Shite-hawk (also spelled shitehawk) or shit-hawk or shitty hawk is a slang name applied to various birds of prey that exhibit scavenging behaviour, originally and primarily the black kite, although the term has also been applied to other birds such as the herring gull.  It is also a slang derogatory term for an unpleasant person.

Origin of the term
The term "shite-hawk" is believed to have originated as military slang by the British Army in India and Egypt, as a derogatory term for the black kite (Milvus migrans), which was despised by soldiers for its habit of stealing food from their plates:

Eric Partridge, an etymologist, claimed that the term was used to refer to the vulture by the soldiers in the British Army in India during the period 1870–1947, although the earliest recorded use of the term in print in the Oxford English Dictionary is 1944.  In recent years, in the United Kingdom, the term "shite-hawk" has also been applied to the herring gull (Larus argentatus), which is known for its mobbing and scavenging behaviour.

Referring to the red kite
Although "shite-hawk" originally referred to the black kite in India and elsewhere, and British naturalists Mark Cocker and Richard Mabey explicitly note that the "red kite never suffered the indignity of its relative's nickname", in recent years, following the successful reintroduction of the red kite into Scotland and England during the 1990s, the term has also started to be used for the red kite in Britain, apparently due to confusion between the two species of kite.  Thus, in 1999, Lord Burton announced in the House of Lords that "[p]ossibly one of the most highly protected birds today is the [red] kite, known by the British Army throughout the world as a shite-hawk".

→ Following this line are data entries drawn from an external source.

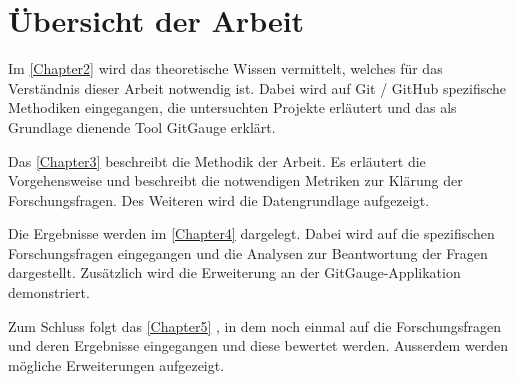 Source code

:






\section{Übersicht der Arbeit}
Im \autoref{Chapter2} \textit{} wird das theoretische Wissen vermittelt, welches für das Verständnis dieser Arbeit notwendig ist. Dabei wird auf  Git / GitHub spezifische Methodiken eingegangen, die untersuchten Projekte erläutert und das als Grundlage dienende Tool GitGauge erklärt.

Das \autoref{Chapter3} \textit{} beschreibt die Methodik der Arbeit. Es erläutert die Vorgehensweise und beschreibt die notwendigen Metriken zur Klärung der Forschungsfragen. Des Weiteren wird die Datengrundlage aufgezeigt.


Die Ergebnisse werden im \autoref{Chapter4} \textit{} dargelegt. Dabei wird auf die spezifischen Forschungsfragen eingegangen und die Analysen zur Beantwortung der Fragen dargestellt. Zusätzlich wird die Erweiterung an der GitGauge-Applikation demonstriert.

Zum Schluss folgt das \autoref{Chapter5} \textit{}, in dem noch einmal auf die Forschungsfragen und deren Ergebnisse eingegangen und diese bewertet werden. Ausserdem werden mögliche Erweiterungen aufgezeigt.





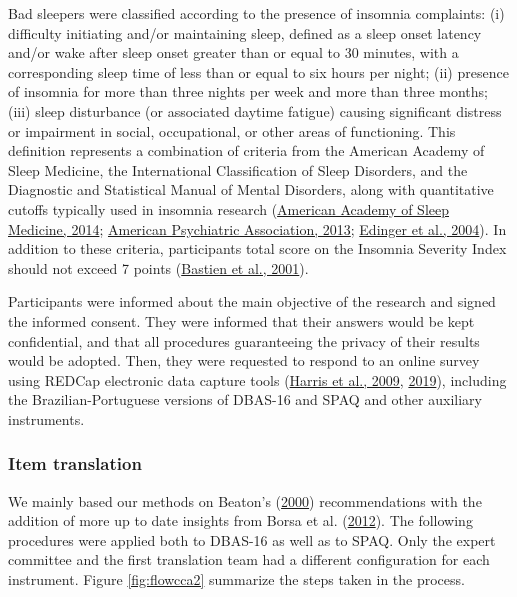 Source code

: \documentclass[
  ,doc,11pt, twoside,floatsintext]{apa6}
\begin{document}
Bad sleepers were classified according to the presence of insomnia complaints: (i) difficulty initiating and/or maintaining sleep, defined as a sleep onset latency and/or wake after sleep onset greater than or equal to 30 minutes, with a corresponding sleep time of less than or equal to six hours per night; (ii) presence of insomnia for more than three nights per week and more than three months; (iii) sleep disturbance (or associated daytime fatigue) causing significant distress or impairment in social, occupational, or other areas of functioning. This definition represents a combination of criteria from the American Academy of Sleep Medicine, the International Classification of Sleep Disorders, and the Diagnostic and Statistical Manual of Mental Disorders, along with quantitative cutoffs typically used in insomnia research (\protect\hyperlink{ref-icds2014}{American Academy of Sleep Medicine, 2014}; \protect\hyperlink{ref-americanpsychiatricassociation2013}{American Psychiatric Association, 2013}; \protect\hyperlink{ref-edinger2004}{Edinger et al., 2004}). In addition to these criteria, participants total score on the Insomnia Severity Index should not exceed 7 points (\protect\hyperlink{ref-bastien2001}{Bastien et al., 2001}).

Participants were informed about the main objective of the research and signed the informed consent. They were informed that their answers would be kept confidential, and that all procedures
guaranteeing the privacy of their results would be adopted. Then, they were requested to respond to an online survey using REDCap electronic data capture tools (\protect\hyperlink{ref-harris2009research}{Harris et al., 2009}, \protect\hyperlink{ref-harris2019redcap}{2019}), including the Brazilian-Portuguese versions of DBAS-16 and SPAQ and other auxiliary instruments.

\hypertarget{item-translation}{%
\subsubsection{Item translation}\label{item-translation}}

We mainly based our methods on Beaton's (\protect\hyperlink{ref-beaton2000}{2000}) recommendations with the addition of more up to date insights from Borsa et al. (\protect\hyperlink{ref-borsaAdaptacaoValidacaoInstrumentos2012}{2012}). The following procedures were applied both to DBAS-16 as well as to SPAQ. Only the expert committee and the first translation team had a different configuration for each instrument.
Figure \ref{fig:flowcca2} summarize the steps taken in the process.
\end{document}
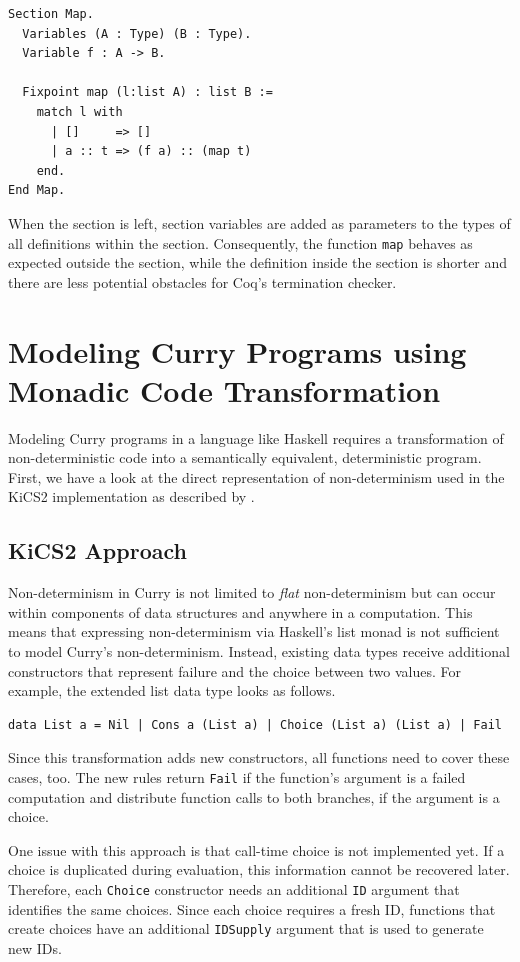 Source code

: \documentclass[a4paper, 11pt, fleqn, twoside]{scrreprt}
\newcommand{\hinl}[1]{\texttt{#1}}
\newcommand{\cinl}[1]{\texttt{#1}}
\begin{document}
\begin{verbatim}
Section Map.
  Variables (A : Type) (B : Type).
  Variable f : A -> B.

  Fixpoint map (l:list A) : list B :=
    match l with
      | []     => []
      | a :: t => (f a) :: (map t)
    end.
End Map.
\end{verbatim}

When the section is left, section variables are added as parameters to the types of all definitions within the section.
Consequently, the function \cinl{map} behaves as expected outside the section, while the definition inside the section is shorter and there are less potential obstacles for Coq's termination checker.

\section{Modeling Curry Programs using Monadic Code Transformation}

Modeling Curry programs in a language like Haskell requires a transformation of non-deterministic code into a semantically equivalent, deterministic program.
First, we have a look at the direct representation of non-determinism used in the KiCS2 implementation as described by \citet{brassel2011kics2}.

\subsection{KiCS2 Approach}
Non-determinism in Curry is not limited to \textit{flat} non-determinism but can occur within components of data structures and anywhere in a computation.
This means that expressing non-determinism via Haskell's list monad is not sufficient to model Curry's non-determinism.
Instead, existing data types receive additional constructors that represent failure and the choice between two values.
For example, the extended list data type looks as follows.

\begin{verbatim}
data List a = Nil | Cons a (List a) | Choice (List a) (List a) | Fail
\end{verbatim}

Since this transformation adds new constructors, all functions need to cover these cases, too.
The new rules return \hinl{Fail} if the function's argument is a failed computation and distribute function calls to both branches, if the argument is a choice.

One issue with this approach is that call-time choice is not implemented yet.
If a choice is duplicated during evaluation, this information cannot be recovered later.
Therefore, each \hinl{Choice} constructor needs an additional \hinl{ID} argument that identifies the same choices.
Since each choice requires a fresh ID, functions that create choices have an additional \hinl{IDSupply} argument that is used to generate new IDs.
\end{document}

In March 2011, BBC Radio 4 broadcast a radio programme called The Kestrel and Red Kite, in which presenter Rod Liddle repeatedly asserted that the red kite (Milvus milvus) was historically known as the shite-hawk in England.  However, he provided no evidence for this assertion, and the only other references to the red kite being called a shite-hawk in medieval times are very recent, for example a historical novel published in 2011 (but set in 1513), and in a poem written by Christopher Hodgson (published 2005):

And in Medieval times, with waste piled publicly,
Its habit of scavenging in sewage
Earned it the sobriquet, "Shite hawk" — Red Kite by Christopher Hodgson

Other uses
The name was used in the television series Trailer Park Boys by character Jim Lahey, who is known for using metaphors with the slang "shit". The character used the slang again in the Trailer Park Boys film.
Military badges depicting birds of prey are also sometimes referred to as shite-hawks.  Examples include the eagle badge on the sleeves of the 4th Indian Division of the British Indian Army, and the eagle on the left breast pocket of members of Pathfinder squadrons in the Royal Air Force.
The term "shitehawk" has also been used as a derogatory term for an offensive or unpleasant person, equivalent to the word "shit".  For example: in 1997, the band Half Man Half Biscuit described the driver of a car parked on the pavement as "a thoughtless shitehawk" in the song He who would Valium take on their album Voyage to the Bottom of the Road.
Charlie Brooker used the term in an episode of Newswipe when referring to an American news anchor who patronised Susan Boyle. He was referring to the anchor saying the word "gobsmacked" was one of her "favourite British words".
The Senior Rates’ mess at RNAS Culdrose is called the Shy Talk Inn.
In the BBC series Steptoe and Son, Harold uses the phrases "more meat on a Bombay shitehawk" referring to Albert's emaciated appearance, and "eyes like a shitehawk".